[Author: Geoff Chappell Last Update: 2005-06-16]
Experiments with Uniprot RDF and RDF Gateway

Overview

The goal of this effort is to demonstrate the ability of RDF Gateway to efficiently store and query massive amounts of RDF data in its native RDF repository. The Uniprot RDF project provides all UniProt protein sequence and annotation data in RDF format and is an excellent large source of data. Thanks to Eric Jain for making it available to all (and to Eric Miller for pointing me at it.)
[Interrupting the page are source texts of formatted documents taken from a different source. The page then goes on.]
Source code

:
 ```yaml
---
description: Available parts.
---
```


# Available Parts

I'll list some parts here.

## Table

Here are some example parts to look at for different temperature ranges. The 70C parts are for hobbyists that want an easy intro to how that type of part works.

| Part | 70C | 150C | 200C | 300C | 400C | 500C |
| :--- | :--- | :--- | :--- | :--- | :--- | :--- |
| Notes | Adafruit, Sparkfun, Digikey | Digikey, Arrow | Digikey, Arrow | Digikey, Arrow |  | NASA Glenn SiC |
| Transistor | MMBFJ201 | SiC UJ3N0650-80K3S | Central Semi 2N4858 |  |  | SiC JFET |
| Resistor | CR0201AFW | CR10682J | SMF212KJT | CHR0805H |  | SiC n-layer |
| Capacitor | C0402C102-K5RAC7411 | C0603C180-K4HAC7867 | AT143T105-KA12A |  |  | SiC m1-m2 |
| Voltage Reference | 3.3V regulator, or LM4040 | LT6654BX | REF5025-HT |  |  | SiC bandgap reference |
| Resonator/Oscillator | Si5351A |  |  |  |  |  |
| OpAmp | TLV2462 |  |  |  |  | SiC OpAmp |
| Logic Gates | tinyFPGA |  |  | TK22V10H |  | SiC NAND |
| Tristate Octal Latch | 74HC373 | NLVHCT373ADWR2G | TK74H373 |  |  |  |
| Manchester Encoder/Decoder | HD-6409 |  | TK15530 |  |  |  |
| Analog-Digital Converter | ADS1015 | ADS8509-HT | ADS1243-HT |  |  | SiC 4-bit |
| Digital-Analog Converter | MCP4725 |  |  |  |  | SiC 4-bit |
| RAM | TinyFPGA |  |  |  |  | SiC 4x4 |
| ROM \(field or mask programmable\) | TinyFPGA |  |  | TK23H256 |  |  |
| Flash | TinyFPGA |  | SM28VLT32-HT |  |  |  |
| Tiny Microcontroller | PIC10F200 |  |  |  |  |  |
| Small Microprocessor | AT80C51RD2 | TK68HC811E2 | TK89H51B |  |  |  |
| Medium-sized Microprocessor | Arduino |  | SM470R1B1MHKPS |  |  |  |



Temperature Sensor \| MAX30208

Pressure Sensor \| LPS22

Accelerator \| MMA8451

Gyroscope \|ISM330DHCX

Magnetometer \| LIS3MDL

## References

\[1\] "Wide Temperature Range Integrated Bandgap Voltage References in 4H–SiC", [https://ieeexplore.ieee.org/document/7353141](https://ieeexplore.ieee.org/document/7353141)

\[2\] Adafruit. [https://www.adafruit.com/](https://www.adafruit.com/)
New - Check out the experimental SPARQL query page

Loading the data

The uniprot data is delivered in a number of rdf/xml files ranging in size from 4kB to 11.4GB. In total, the files contain nearly 262 million triples - sufficent to test the new bulk loading capabilities of RDF Gateway (to be released in upcoming version). The script below was used to load the data.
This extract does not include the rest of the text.